Cruel Truths (Eastern High #2)

Cruel Truths (Eastern High #2)

By Eve Campbell

Chapter 1

Sam

Every time I walk the halls of Eastern High, I remind myself this place is just a stepping stone. I turned eighteen at the start of the school year. I keep my grades high, my dreams higher, and my mouth shut when the whispers follow me down the corridor.

“Virgin tease.”

I hear it every time. Nicole doesn’t bother whispering it anymore.

I shift my books higher in my arms and keep walking, my boots clicking against the tiles. They’re scuffed and beaten-up, nothing like her designer knock-offs. She’s got another sucker on her arm today. Some junior with hopeful eyes and a hard-on.

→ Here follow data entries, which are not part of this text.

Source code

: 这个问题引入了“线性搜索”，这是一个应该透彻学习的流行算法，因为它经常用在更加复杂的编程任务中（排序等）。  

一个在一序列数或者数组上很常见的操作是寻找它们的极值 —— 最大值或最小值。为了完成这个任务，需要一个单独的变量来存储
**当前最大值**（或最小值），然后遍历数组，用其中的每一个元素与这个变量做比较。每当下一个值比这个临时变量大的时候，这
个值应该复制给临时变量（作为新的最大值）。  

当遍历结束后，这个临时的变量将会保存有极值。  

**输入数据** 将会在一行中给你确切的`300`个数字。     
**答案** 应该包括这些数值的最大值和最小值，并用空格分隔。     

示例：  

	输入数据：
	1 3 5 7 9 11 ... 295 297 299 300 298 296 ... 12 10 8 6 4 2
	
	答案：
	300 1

She leans in with fake sweetness, her eyes fixed on him as if he’s the only one that matters. But she’s already scanning the hallway for someone better, someone bigger, someone who will give her the attention she truly desires.

That’s Nicole’s game.

When she’s not turning it on for the boys, she turns it on me.

The second their attention drifts or someone prettier walks past, she sharpens her voice and points it at my throat.

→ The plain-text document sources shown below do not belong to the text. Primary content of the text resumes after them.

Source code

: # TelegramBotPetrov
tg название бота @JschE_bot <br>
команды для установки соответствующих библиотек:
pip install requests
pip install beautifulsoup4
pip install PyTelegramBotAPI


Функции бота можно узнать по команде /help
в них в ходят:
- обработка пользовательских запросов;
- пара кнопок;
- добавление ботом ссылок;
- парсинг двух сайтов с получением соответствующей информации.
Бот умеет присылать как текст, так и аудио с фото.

Petty digs in the hallway. Backhanded compliments that sound sweet until you actually listen.

Snide laughs shared with whichever girl is standing closest, always just loud enough to be heard.

She doesn’t need a spotlight to feel powerful—she only needs someone to burn.

And for as long as I can remember, I’ve been her favorite.

Red hair means fire crotch. Not having a boyfriend means something must be wrong with me. Talk to a guy and I’m a tease. Don’t sleep with him and I’m a prude.

It doesn’t matter what I do. They’ve already made up their minds. And there’s no version of me that ever comes out clean.

I turn the corner, and my stomach twists—just like it always does when he’s around.

Reece Wilson is pressed against some girl at his locker.

Her back is arched, lips parted, and his hand sits low enough on her waist to make it clear he’ll get whatever he wants.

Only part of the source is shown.